Ph.D., Duke University, 1988

M.A., Duke University, 1985

B.A., University of Kentucky, 1984



Tracy Campbell specializes in twentieth century United States political and social history.After graduating from UK, he earned his Ph.D. at Duke University, where his dissertation advisor was Lawrence Goodwyn. He has written four books: The Politics of Despair: Power and Resistance in the Tobacco Wars (Kentucky, 1993); Short of the Glory: The Fall and Redemption of Edward F. Prichard, Jr. (Kentucky, 1998), which was nominated for a Pulitzer Prize and was featured on NPR’s “Morning Edition”; Deliver the Vote: A History of Election Fraud, an American Political Tradition, 1742-2004 (Basic Books, 2005), and The Gateway Arch: A Biography (Yale, 2013), which was featured on NPR's "Weekend Edition" with Scott Simon, XM Radio's "The Bob Edwards Show," and was selected by the History Book Club. The Gateway Arch was also chosen as one of the "Best Books of 2013" by the St. Louis Post-Dispatch, and won the 2014 Missouri History Book Award. In July 2015, he appeared on C-Span's "Book TV."

In 2008, he served as George McGovern Visiting Professor of Public Leadership at Dakota Wesleyan University.  He teaches courses in recent U.S. social and political history, as well as a UK Core course on "The Making of Modern Kentucky."  In 2010, he received the "Great Teacher" award from the UK Alumni Association.  Prof. Campbell has organized symposia and lectures that connect history with current public policy debates.
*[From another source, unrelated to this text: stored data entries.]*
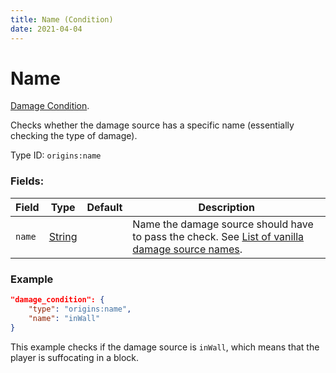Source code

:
 ```yaml
---
title: Name (Condition)
date: 2021-04-04
---
```

# Name

[Damage Condition](../damage_conditions.md).

Checks whether the damage source has a specific name (essentially checking the type of damage).

Type ID: `origins:name`

### Fields:

Field  | Type | Default | Description
-------|------|---------|-------------
`name` | [String](../data_types/string.md) | |  Name the damage source should have to pass the check. See [List of vanilla damage source names](../misc/vanilla_damage_sources.md).

### Example
```json
"damage_condition": {
    "type": "origins:name",
    "name": "inWall"
}
```
This example checks if the damage source is `inWall`, which means that the player is suffocating in a block.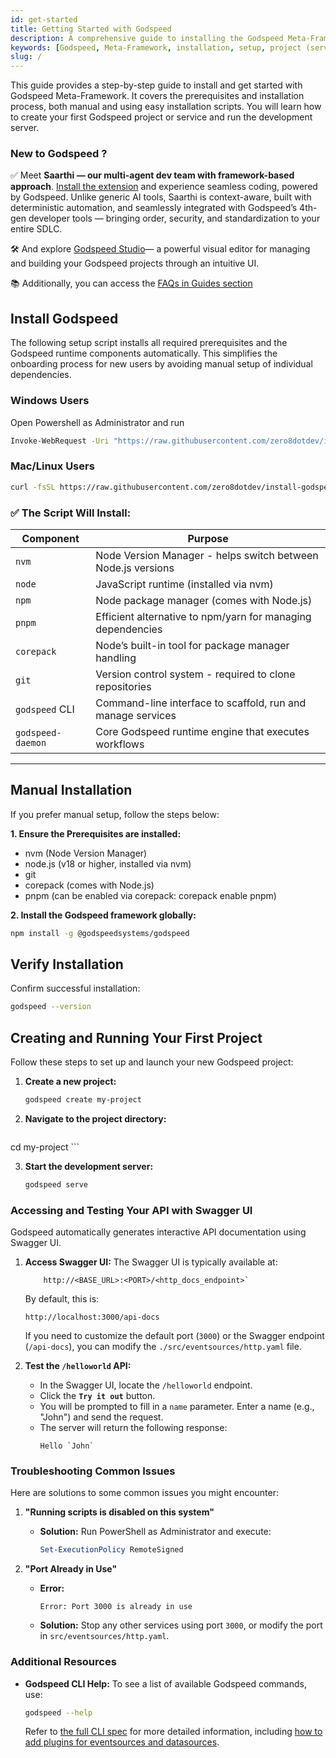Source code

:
 ```yaml
---
id: get-started
title: Getting Started with Godspeed
description: A comprehensive guide to installing the Godspeed Meta-Framework, creating your first project(aka service), running the development server, accessing Swagger UI, and testing a basic API.
keywords: [Godspeed, Meta-Framework, installation, setup, project (service) creation, CLI, running project (service) locally, Swagger UI, API testing, helloworld, guide, tutorial]
slug: /
---
```


This guide provides a step-by-step guide to install and get started with Godspeed Meta-Framework. It covers the prerequisites and installation process, both manual and using easy installation scripts. You will learn how to create your first Godspeed project or service and run the development server.

### New to Godspeed ? 

✅ Meet **Saarthi — our multi-agent dev team with framework-based approach**. [Install the extension](https://marketplace.visualstudio.com/items?itemName=godspeed-systems.saarthi) and experience seamless coding, powered by Godspeed. Unlike generic AI tools, Saarthi is context-aware, built with deterministic automation, and seamlessly integrated with Godspeed’s 4th-gen developer tools — bringing order, security, and standardization to your entire SDLC.

🛠️ And explore [Godspeed Studio](https://studio.godspeed.systems)— a powerful visual editor for managing and building your Godspeed projects through an intuitive UI.

📚 Additionally, you can access the [FAQs in Guides section](/docs/microservices-framework/guides)

<!-- 
### Watch this One-Click Installation Guide

<div style={{ position: 'relative', paddingBottom: '50.25%', height: 0, overflow: 'hidden' }}>
    <iframe style={{ position: 'absolute', top: 10, left: 10, width: '100%', height: '80%' }} src="https://www.youtube.com/embed/xb0fgMmFywc?si=EhuxwGAXJSSmOUCX" frameborder="0" allow="fullscreen;" allowfullscreen ></iframe>
</div> -->

## Install Godspeed

The following setup script installs all required prerequisites and the Godspeed runtime components automatically. This simplifies the onboarding process for new users by avoiding manual setup of individual dependencies.

### Windows Users

Open Powershell as Administrator and run
```bash
Invoke-WebRequest -Uri "https://raw.githubusercontent.com/zero8dotdev/install-godspeed-daemon/main/CompleteInstall.ps1" -OutFile "install.ps1"; Start-Process powershell -ArgumentList "-File .\install.ps1" -Verb RunAs
```

### Mac/Linux Users

```bash
curl -fsSL https://raw.githubusercontent.com/zero8dotdev/install-godspeed-daemon/main/CompleteInstall.sh | bash
```

### ✅ The Script Will Install:

| Component         | Purpose                                                      |
| ----------------- | ------------------------------------------------------------ |
| `nvm`             | Node Version Manager - helps switch between Node.js versions |
| `node`            | JavaScript runtime (installed via nvm)                       |
| `npm`             | Node package manager (comes with Node.js)                    |
| `pnpm`            | Efficient alternative to npm/yarn for managing dependencies  |
| `corepack`        | Node’s built-in tool for package manager handling            |
| `git`             | Version control system - required to clone repositories      |
| `godspeed` CLI    | Command-line interface to scaffold, run and manage services  |
| `godspeed-daemon` | Core Godspeed runtime engine that executes workflows         |
---

## Manual Installation

  If you prefer manual setup, follow the steps below:

  **1. Ensure the Prerequisites are installed:**

  - nvm (Node Version Manager)
  - node.js (v18 or higher, installed via nvm)
  - git
  - corepack (comes with Node.js)
  - pnpm (can be enabled via corepack: corepack enable pnpm)
  

  **2. Install the Godspeed framework globally:**

  ```bash
  npm install -g @godspeedsystems/godspeed
  ```

## Verify Installation

Confirm successful installation:

```bash
godspeed --version
```

## Creating and Running Your First Project
Follow these steps to set up and launch your new Godspeed project:

1.  **Create a new project:**
    ```bash
    godspeed create my-project
    ```

2.  **Navigate to the project directory:**
    ```bash
   cd my-project
    ```

3.  **Start the development server:**
    ```bash
    godspeed serve
    ```

### Accessing and Testing Your API with Swagger UI

Godspeed automatically generates interactive API documentation using Swagger UI.

1.  **Access Swagger UI:**
    The Swagger UI is typically available at:
    ```plaintext
        http://<BASE_URL>:<PORT>/<http_docs_endpoint>`
    ```
    By default, this is:
    ```plaintext
    http://localhost:3000/api-docs
    ```

    If you need to customize the default port (`3000`) or the Swagger endpoint (`/api-docs`), you can modify the `./src/eventsources/http.yaml` file.

2.  **Test the `/helloworld` API:**

      * In the Swagger UI, locate the `/helloworld` endpoint.
      * Click the **`Try it out`** button.
      * You will be prompted to fill in a `name` parameter. Enter a name (e.g., "John") and send the request.
      * The server will return the following response:
        ```
        Hello `John`
        ```
### Troubleshooting Common Issues

Here are solutions to some common issues you might encounter:

1.  **"Running scripts is disabled on this system"**

      * **Solution:** Run PowerShell as Administrator and execute:
        ```powershell
        Set-ExecutionPolicy RemoteSigned
        ```

2.  **"Port Already in Use"**
      * **Error:**
        ```
        Error: Port 3000 is already in use
        ```
      * **Solution:** Stop any other services using port `3000`, or modify the port in `src/eventsources/http.yaml`.

### Additional Resources

  * **Godspeed CLI Help:**
    To see a list of available Godspeed commands, use:

    ```bash
    godspeed --help
    ```

    Refer to [the full CLI spec](/docs/microservices-framework/CLI.md) for more detailed information, including [how to add plugins for eventsources and datasources](/docs/microservices-framework/CLI#install--manage-plugins).





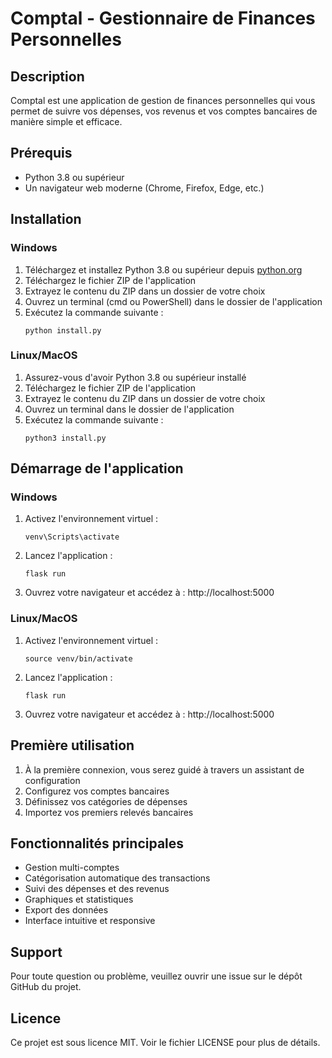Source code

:# Comptal - Gestionnaire de Finances Personnelles

## Description
Comptal est une application de gestion de finances personnelles qui vous permet de suivre vos dépenses, vos revenus et vos comptes bancaires de manière simple et efficace.

## Prérequis
- Python 3.8 ou supérieur
- Un navigateur web moderne (Chrome, Firefox, Edge, etc.)

## Installation

### Windows
1. Téléchargez et installez Python 3.8 ou supérieur depuis [python.org](https://www.python.org/downloads/)
2. Téléchargez le fichier ZIP de l'application
3. Extrayez le contenu du ZIP dans un dossier de votre choix
4. Ouvrez un terminal (cmd ou PowerShell) dans le dossier de l'application
5. Exécutez la commande suivante :
   ```
   python install.py
   ```

### Linux/MacOS
1. Assurez-vous d'avoir Python 3.8 ou supérieur installé
2. Téléchargez le fichier ZIP de l'application
3. Extrayez le contenu du ZIP dans un dossier de votre choix
4. Ouvrez un terminal dans le dossier de l'application
5. Exécutez la commande suivante :
   ```
   python3 install.py
   ```

## Démarrage de l'application

### Windows
1. Activez l'environnement virtuel :
   ```
   venv\Scripts\activate
   ```
2. Lancez l'application :
   ```
   flask run
   ```
3. Ouvrez votre navigateur et accédez à : http://localhost:5000

### Linux/MacOS
1. Activez l'environnement virtuel :
   ```
   source venv/bin/activate
   ```
2. Lancez l'application :
   ```
   flask run
   ```
3. Ouvrez votre navigateur et accédez à : http://localhost:5000

## Première utilisation
1. À la première connexion, vous serez guidé à travers un assistant de configuration
2. Configurez vos comptes bancaires
3. Définissez vos catégories de dépenses
4. Importez vos premiers relevés bancaires

## Fonctionnalités principales
- Gestion multi-comptes
- Catégorisation automatique des transactions
- Suivi des dépenses et des revenus
- Graphiques et statistiques
- Export des données
- Interface intuitive et responsive

## Support
Pour toute question ou problème, veuillez ouvrir une issue sur le dépôt GitHub du projet.

## Licence
Ce projet est sous licence MIT. Voir le fichier LICENSE pour plus de détails.
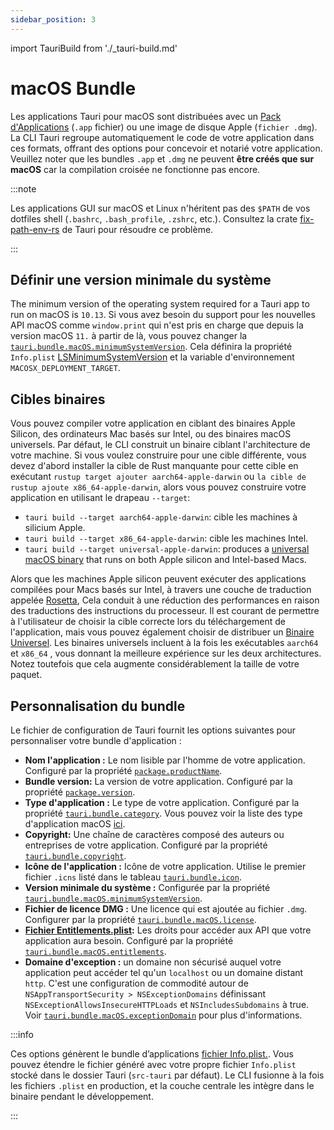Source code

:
```yaml
---
sidebar_position: 3
---
```


import TauriBuild from './\_tauri-build.md'

# macOS Bundle

Les applications Tauri pour macOS sont distribuées avec un [Pack d'Applications][] (`.app` fichier) ou une image de disque Apple (`fichier .dmg`). La CLI Tauri regroupe automatiquement le code de votre application dans ces formats, offrant des options pour concevoir et notarié votre application. Veuillez noter que les bundles `.app` et `.dmg` ne peuvent **être créés que sur macOS** car la compilation croisée ne fonctionne pas encore.

:::note

Les applications GUI sur macOS et Linux n'héritent pas des `$PATH` de vos dotfiles shell (`.bashrc`, `.bash_profile`, `.zshrc`, etc.). Consultez la crate [fix-path-env-rs][] de Tauri pour résoudre ce problème.

:::

<TauriBuild />

## Définir une version minimale du système

The minimum version of the operating system required for a Tauri app to run on macOS is `10.13`. Si vous avez besoin du support pour les nouvelles API macOS comme `window.print` qui n'est pris en charge que depuis la version macOS `11.` à partir de là, vous pouvez changer la [`tauri.bundle.macOS.minimumSystemVersion`][]. Cela définira la propriété `Info.plist` [LSMinimumSystemVersion][] et la variable d'environnement `MACOSX_DEPLOYMENT_TARGET`.

## Cibles binaires

Vous pouvez compiler votre application en ciblant des binaires Apple Silicon, des ordinateurs Mac basés sur Intel, ou des binaires macOS universels. Par défaut, le CLI construit un binaire ciblant l'architecture de votre machine. Si vous voulez construire pour une cible différente, vous devez d'abord installer la cible de Rust manquante pour cette cible en exécutant `rustup target ajouter aarch64-apple-darwin` ou `la cible de rustup ajoute x86_64-apple-darwin`, alors vous pouvez construire votre application en utilisant le drapeau `--target`:

- `tauri build --target aarch64-apple-darwin`: cible les machines à silicium Apple.
- `tauri build --target x86_64-apple-darwin`: cible les machines Intel.
- `tauri build --target universal-apple-darwin`: produces a [universal macOS binary][] that runs on both Apple silicon and Intel-based Macs.

Alors que les machines Apple silicon peuvent exécuter des applications compilées pour Macs basés sur Intel, à travers une couche de traduction appelée [Rosetta][], Cela conduit à une réduction des performances en raison des traductions des instructions du processeur. Il est courant de permettre à l'utilisateur de choisir la cible correcte lors du téléchargement de l'application, mais vous pouvez également choisir de distribuer un [Binaire Universel][universal macos binary]. Les binaires universels incluent à la fois les exécutables `aarch64` et `x86_64` , vous donnant la meilleure expérience sur les deux architectures. Notez toutefois que cela augmente considérablement la taille de votre paquet.

## Personnalisation du bundle

Le fichier de configuration de Tauri fournit les options suivantes pour personnaliser votre bundle d'application :

- **Nom l'application :** Le nom lisible par l'homme de votre application. Configuré par la propriété [`package.productName`][].
- **Bundle version:** La version de votre application. Configuré par la propriété [`package.version`][].
- **Type d'application :** Le type de votre application. Configuré par la propriété [`tauri.bundle.category`][]. Vous pouvez voir la liste des type d'application macOS [ici][macos app categories].
- **Copyright:** Une chaîne de caractères composé des auteurs ou entreprises de votre application. Configuré par la propriété [`tauri.bundle.copyright`][].
- **Icône de l'application :** Icône de votre application. Utilise le premier fichier `.icns` listé dans le tableau [`tauri.bundle.icon`][].
- **Version minimale du système :** Configurée par la propriété [`tauri.bundle.macOS.minimumSystemVersion`][].
- **Fichier de licence DMG :** Une licence qui est ajoutée au fichier `.dmg`. Configurer par la propriété [`tauri.bundle.macOS.license`][].
- **[Fichier Entitlements.plist][]:** Les droits pour accéder aux API que votre application aura besoin. Configuré par la propriété [`tauri.bundle.macOS.entitlements`][].
- **Domaine d'exception :** un domaine non sécurisé auquel votre application peut accéder tel qu'un `localhost` ou un domaine distant `http`. C'est une configuration de commodité autour de `NSAppTransportSecurity > NSExceptionDomains` définissant `NSExceptionAllowsInsecureHTTPLoads` et `NSIncludesSubdomains` à true. Voir [`tauri.bundle.macOS.exceptionDomain`][] pour plus d'informations.

:::info

Ces options génèrent le bundle d’applications [fichier Info.plist.][]. Vous pouvez étendre le fichier généré avec votre propre fichier `Info.plist` stocké dans le dossier Tauri (`src-tauri` par défaut). Le CLI fusionne à la fois les fichiers `.plist` en production, et la couche centrale les intègre dans le binaire pendant le développement.

:::

[Pack d'Applications]: https://developer.apple.com/library/archive/documentation/CoreFoundation/Conceptual/CFBundles/BundleTypes/BundleTypes.html
[`tauri.bundle.macOS.minimumSystemVersion`]: ../../api/config.md#macconfig.minimumsystemversion
[LSMinimumSystemVersion]: https://developer.apple.com/documentation/bundleresources/information_property_list/lsminimumsystemversion
[universal macOS binary]: https://developer.apple.com/documentation/apple-silicon/building-a-universal-macos-binary
[universal macos binary]: https://developer.apple.com/documentation/apple-silicon/building-a-universal-macos-binary
[Rosetta]: https://support.apple.com/en-gb/HT211861
[macos app categories]: https://developer.apple.com/app-store/categories/
[`package.productName`]: ../../api/config.md#packageconfig.productname
[`package.version`]: ../../api/config.md#packageconfig.version
[`tauri.bundle.category`]: ../../api/config.md#bundleconfig.category
[`tauri.bundle.copyright`]: ../../api/config.md#bundleconfig.copyright
[`tauri.bundle.icon`]: ../../api/config.md#bundleconfig.icon
[`tauri.bundle.macOS.license`]: ../../api/config.md#bundleconfig.icon
[Fichier Entitlements.plist]: https://developer.apple.com/documentation/bundleresources/entitlements
[`tauri.bundle.macOS.entitlements`]: ../../api/config.md#macconfig.entitlements
[`tauri.bundle.macOS.exceptionDomain`]: ../../api/config.md#macconfig.exceptiondomain
[fichier Info.plist.]: https://developer.apple.com/library/archive/documentation/General/Reference/InfoPlistKeyReference/Introduction/Introduction.html
[fix-path-env-rs]: https://github.com/tauri-apps/fix-path-env-rs
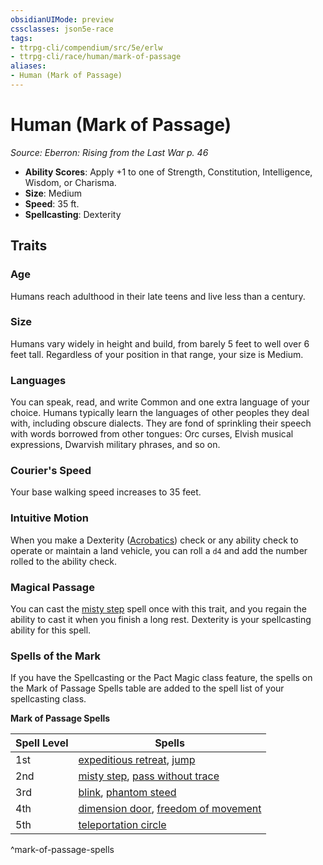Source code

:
 ```yaml
---
obsidianUIMode: preview
cssclasses: json5e-race
tags:
- ttrpg-cli/compendium/src/5e/erlw
- ttrpg-cli/race/human/mark-of-passage
aliases:
- Human (Mark of Passage)
---
```

# Human (Mark of Passage)
*Source: Eberron: Rising from the Last War p. 46*  


- **Ability Scores**: Apply +1 to one of Strength, Constitution, Intelligence, Wisdom, or Charisma.
- **Size**: Medium
- **Speed**: 35 ft.
- **Spellcasting**: Dexterity

## Traits

### Age

Humans reach adulthood in their late teens and live less than a century.

### Size

Humans vary widely in height and build, from barely 5 feet to well over 6 feet tall. Regardless of your position in that range, your size is Medium.

### Languages

You can speak, read, and write Common and one extra language of your choice. Humans typically learn the languages of other peoples they deal with, including obscure dialects. They are fond of sprinkling their speech with words borrowed from other tongues: Orc curses, Elvish musical expressions, Dwarvish military phrases, and so on.

### Courier's Speed

Your base walking speed increases to 35 feet.

### Intuitive Motion

When you make a Dexterity ([Acrobatics](Інструменти%20ДМ/CLI/rules/skills.md#Acrobatics)) check or any ability check to operate or maintain a land vehicle, you can roll a `d4` and add the number rolled to the ability check.

### Magical Passage

You can cast the [misty step](Інструменти%20ДМ/CLI/spells/misty-step-xphb.md) spell once with this trait, and you regain the ability to cast it when you finish a long rest. Dexterity is your spellcasting ability for this spell.

### Spells of the Mark

If you have the Spellcasting or the Pact Magic class feature, the spells on the Mark of Passage Spells table are added to the spell list of your spellcasting class.

**Mark of Passage Spells**

| Spell Level | Spells |
|-------------|--------|
| 1st | [expeditious retreat](Інструменти%20ДМ/CLI/spells/expeditious-retreat-xphb.md), [jump](Інструменти%20ДМ/CLI/spells/jump-xphb.md) |
| 2nd | [misty step](Інструменти%20ДМ/CLI/spells/misty-step-xphb.md), [pass without trace](Інструменти%20ДМ/CLI/spells/pass-without-trace-xphb.md) |
| 3rd | [blink](Інструменти%20ДМ/CLI/spells/blink-xphb.md), [phantom steed](Інструменти%20ДМ/CLI/spells/phantom-steed-xphb.md) |
| 4th | [dimension door](Інструменти%20ДМ/CLI/spells/dimension-door-xphb.md), [freedom of movement](Інструменти%20ДМ/CLI/spells/freedom-of-movement-xphb.md) |
| 5th | [teleportation circle](Інструменти%20ДМ/CLI/spells/teleportation-circle-xphb.md) |
^mark-of-passage-spells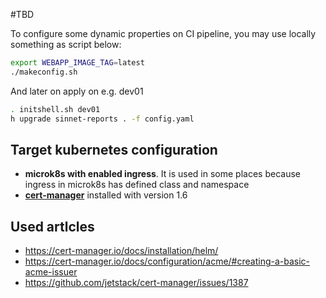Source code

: #TBD

To configure some dynamic properties on CI pipeline, you may use locally something as script below:
```bash
export WEBAPP_IMAGE_TAG=latest
./makeconfig.sh
```
And later on apply on e.g. dev01
```bash
. initshell.sh dev01
h upgrade sinnet-reports . -f config.yaml
```

##
## Target kubernetes configuration
- **microk8s with enabled ingress**. It is used in some places because ingress in microk8s has defined class and namespace
- **[cert-manager](https://cert-manager.io/)** installed with version 1.6

## Used artlcles
- https://cert-manager.io/docs/installation/helm/
- https://cert-manager.io/docs/configuration/acme/#creating-a-basic-acme-issuer
- https://github.com/jetstack/cert-manager/issues/1387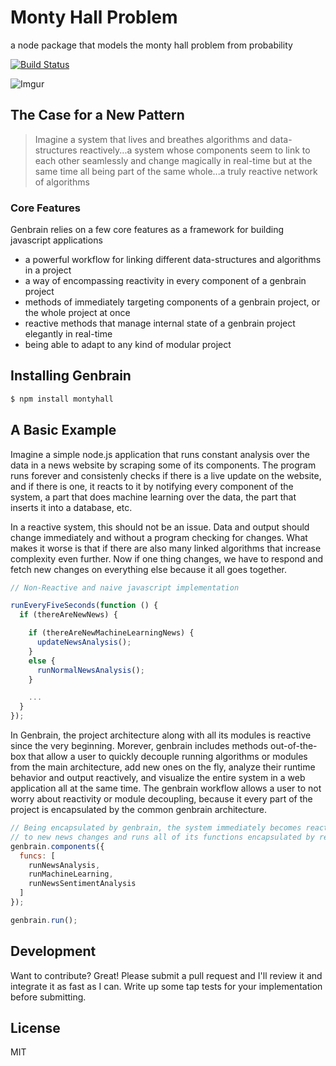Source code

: 


# Monty Hall Problem

a node package that models the monty hall problem from probability


[![Build Status](https://travis-ci.org/rauljordan/montyhall.js.svg?branch=master)](https://travis-ci.org/rauljordan/montyhall.js)


![Imgur](https://upload.wikimedia.org/wikipedia/commons/thumb/3/3f/Monty_open_door.svg/440px-Monty_open_door.svg.png)

## The Case for a New Pattern

> Imagine a system that lives and breathes algorithms and
> data-structures reactively...a system whose components seem to link to each other
> seamlessly and change magically in real-time but at the same time all being part
> of the same whole...a truly reactive network of algorithms



### Core Features

Genbrain relies on a few core features as a framework for building javascript applications

* a powerful workflow for linking different data-structures and algorithms in a project
* a way of encompassing reactivity in every component of a genbrain project
* methods of immediately targeting components of a genbrain project, or the whole project at once
* reactive methods that manage internal state of a genbrain project elegantly in real-time
* being able to adapt to any kind of modular project



## Installing Genbrain

```sh
$ npm install montyhall
```

## A Basic Example

Imagine a simple node.js application that runs constant analysis over the data in a news website by scraping some of its components. The program runs forever and consistenly checks if there is a live update on the website, and if there is one, it reacts to it by notifying every component of the system, a part that does machine learning over the data, the part that inserts it into a database, etc.


In a reactive system, this should not be an issue. Data and output should change immediately and without a program checking for changes. What makes it worse is that if there are also many linked algorithms that increase complexity even further. Now if one thing changes, we have to respond and fetch new changes on everything else because it all goes together.

```javascript
// Non-Reactive and naive javascript implementation

runEveryFiveSeconds(function () {
  if (thereAreNewNews) {

    if (thereAreNewMachineLearningNews) {
      updateNewsAnalysis();
    }
    else {
      runNormalNewsAnalysis();
    }

    ...
  }
});

```

In Genbrain, the project architecture along with all its modules is reactive since the very beginning. Morever, genbrain includes methods out-of-the-box that allow a user to quickly decouple running algorithms or modules from the main architecture, add new ones on the fly, analyze their runtime behavior and output reactively, and visualize the entire system in a web application all at the same time. The genbrain workflow allows a user to not worry about reactivity or module decoupling, because it every part of the project is encapsulated by the common genbrain architecture.

```javascript
// Being encapsulated by genbrain, the system immediately becomes reactive
// to new news changes and runs all of its functions encapsulated by reactivity
genbrain.components({
  funcs: [
    runNewsAnalysis,
    runMachineLearning,
    runNewsSentimentAnalysis
  ]
});

genbrain.run();

```

## Development

Want to contribute? Great! Please submit a pull request and I'll review it and integrate it as fast as I can. Write up some tap tests for your implementation before submitting.



License
----

MIT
Some of those who have participated in these events are former Vice President Walter Mondale, former presidential candidate and U.S. Senator George McGovern, former U.S. Senator Walter Huddleston, former RNC Chair Mike Duncan, U.S. Senate Historian Donald Ritchie, former OAH President William Chafe, and CNN legal analyst Jeffrey Toobin.  In 2006, a symposium sponsored by the Ford Center on the legacy of the Church Committee was featured on C-Span.  His current research project is a social and political history of the United States in 1942.